Eric de Chassey, Après la fin
Renonçant à être intoxiqués par la térébenthine – mais pas seulement -, dans les années 60 beaucoup d’artistes renoncent à la peinture. La question de la fin de l’art se pose alors dans le monde occidental. Mais les conclusions qui en furent tirées ne furent pas les mêmes partout. Si bien que le Tum’ (1918) de Duchamp (prélude à une fin provisoire) peut se lire autant comme un « tu m’emmerdes » qu’un « tu m’aimes ». L’historien d’art de Chassey interroge donc l’art et la manière dont on parle de leur perpétuelle fin comme si chaque fois l’art préparait sa fin en une pulsion de mort pour mieux repartir comme chez Matisse ou Barnett Newman. L’auteur rappelle que l’art n’est pas fait pour rassurer et qu’à partir de Giotto la peinture travaille la remise en place du monde par l’objet peinture elle-même et par le dehors. Dès lors, chaque époque s’interroge sur la possibilité comme sur la dégénérescence de sa peinture.

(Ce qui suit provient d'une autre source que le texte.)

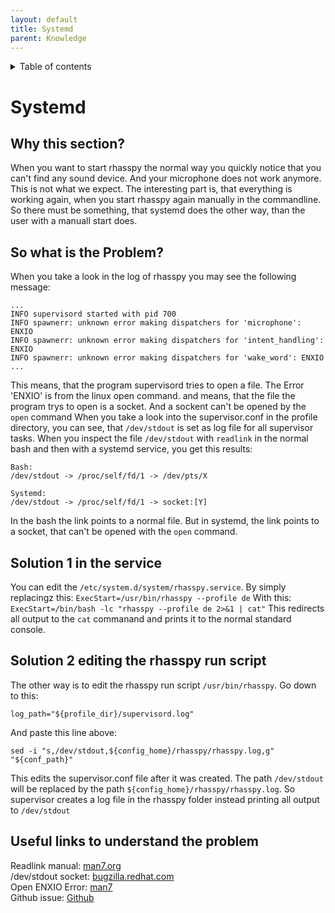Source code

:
 ```yaml
---
layout: default
title: Systemd
parent: Knowledge
---
```


<details close markdown="block">
  <summary>
    Table of contents
  </summary>
  {: .text-delta }
1. TOC
{:toc}
</details>

# Systemd

## Why this section?
When you want to start rhasspy the normal way you quickly notice that you can't find any sound device. And your microphone does not work anymore. This is not what we expect. 
The interesting part is, that everything is working again, when you start rhasspy again manually in the commandline. So there must be something, that systemd does the other way,
than the user with a manuall start does.

## So what is the Problem?
When you take a look in the log of rhasspy you may see the following message:
```
...
INFO supervisord started with pid 700
INFO spawnerr: unknown error making dispatchers for 'microphone': ENXIO
INFO spawnerr: unknown error making dispatchers for 'intent_handling': ENXIO
INFO spawnerr: unknown error making dispatchers for 'wake_word': ENXIO
...
```
This means, that the program supervisord tries to open a file. The Error 'ENXIO' is from the linux open command. and means, that the file the program trys to open is a socket. And a sockent can't be opened by the ``open`` command
When you take a look into the supervisor.conf in the profile directory, you can see, that ``/dev/stdout`` is set as log file for all supervisor tasks. 
When you inspect the file ``/dev/stdout`` with ``readlink`` in the normal bash and then with a systemd service, you get this results:
```
Bash:
/dev/stdout -> /proc/self/fd/1 -> /dev/pts/X

Systemd:
/dev/stdout -> /proc/self/fd/1 -> socket:[Y]
```
In the bash the link points to a normal file. But in systemd, the link points to a socket, that can't be opened with the ``open`` command.

## Solution 1 in the service
You can edit the ``/etc/system.d/system/rhasspy.service``. By simply replacingz this:
``ExecStart=/usr/bin/rhasspy --profile de``
With this:
``ExecStart=/bin/bash -lc "rhasspy --profile de 2>&1 | cat"``
This redirects all output to the ``cat`` commanand and prints it to the normal standard console.

## Solution 2 editing the rhasspy run script
The other way is to edit the rhasspy run script ``/usr/bin/rhasspy``. Go down to this:
```
log_path="${profile_dir}/supervisord.log"
```
And paste this line above:
```
sed -i "s,/dev/stdout,${config_home}/rhasspy/rhasspy.log,g" "${conf_path}"
```
This edits the supervisor.conf file after it was created. The path ``/dev/stdout`` will be replaced by the path ``${config_home}/rhasspy/rhasspy.log``.
So supervisor creates a log file in the rhasspy folder instead printing all output to ``/dev/stdout``


## Useful links to understand the problem
Readlink manual: [man7.org](https://man7.org/linux/man-pages/man1/readlink.1.html)    
/dev/stdout socket: [bugzilla.redhat.com](https://bugzilla.redhat.com/show_bug.cgi?id=1212756)    
Open ENXIO Error: [man7](https://man7.org/linux/man-pages/man2/open.2.html)    
Github issue: [Github](https://github.com/rhasspy/rhasspy/issues/42)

L’énergie créatrice et son dépérissement sont en effet souvent mêlés. Détruire n’est donc pas forcément une mort mais une redéconstruction que de Chassey évoque entre autres à partir de « L’ennui » de Moravia. L’historien se demande pourquoi dans les années 60 beaucoup d’artistes s’arrêtent de peindre. Il prouve que cette légende est en grande partie à nuancer.
L’archéologie de cette légende destructive remonte en effet à bien plus loin. Détruire, déconstruire est donc un « effort » constant. Mais la pratique de la destruction dans les années 60 est alors très répandue. Entre autres chez les actionnistes comme Otto Muehl. Mais pas seulement. Fontana est l’exemple de celui qui perce la surface pour aller voir ailleurs. Chez d’autres, la fin de la peinture correspond à l’épuisement d’un récit progressiste comme le flacon Mâcher art et culture de Latham. Chez Nicky de Saint Phalle, en tirant sur des toiles, l’artiste crée un geste dada plus que pollockien.
Plus avant, pour Rodchenko en passant du constructivisme au productivisme, l’artiste devient un ouvrier. Après trois toiles monochromes : bleu, rouge et jaune (les 3 couleurs fondamentales) tout était terminé. « Toute surface est une surface et il ne doit plus y avoir de représentation » (1939). La peinture devient aussi l’opium du peuple qu’il faut éliminer au profit d’une nouvelle société. La peinture serait donc contaminée par de nombreuses croyances sur le sentiment – entre autres qu’après chaque conflit mondial l’art n’est pas à la hauteur et ne préserve de rien. Et lorsqu’il le tente, c’est avec trop d’élégance.
Adorno rappelle que tout désastre invente un nouveau bavardage et qu’il vaut mieux se taire. Mais cela ne veut pas dire qu’il est impossible de peindre mais qu’il s’agit de peindre à partir de cette impossibilité. Il faut donc prendre en compte l’après Shoah avec la conscience que l’humanité doit disparaître. D’autant que dans le « post War » les digues sont débordées. G. Richter, E. Kelly, Murakami, Shiraga, Pollock et sa danse le prouvent. Ainsi attachés à la forme, des artistes se « taisent » au nom de préoccupations philosophiques ou artistiques voire commerciales au moment où le marché domine tout. Il s’agit comme Barnet Newman de « repartir à zéro comme si la peinture n’avait plus existé ou était morte » et dans ce que – par deux petits tableaux (pourtant fort peints) Dépassement de l’art et Destruction de la philosophie – Debord évoque au moment où d’autres annoncent une certaine mort de la littérature – Blanchot par exemple.
L’art ne pouvant qu’être représentatif, le tableau même en transformant le réel se détruit lui-même. Beaucoup vont donc se retirer de la peinture pour aller vers le geste et l’action plus que vers le résultat comme dans le happening. Kaprow s’y fonde afin de secouer et engager le regardeur dans une autre posture. Martin Barré le fait par d’autres voies avec des bombages noirs sur fonds blancs. Joseph Kossuth aussi avec sa production conceptuelle. Ils s’arrêtent ensuite comme si l’artiste n’avait pas d’autres choix. Mais – ce « mais » est important – tout en recommençant un peu plus tard, pressés par un certain manque et un plaisir refréné. D’où la suspension mais aussi la reprise que de Chassey amorce.
jean-paul gavard-perret
Eric de Chassey, Après la fin, Klincksieck, coll. « Les mondes de l’art », Paris, 2017, 272 p. – 21,00 €.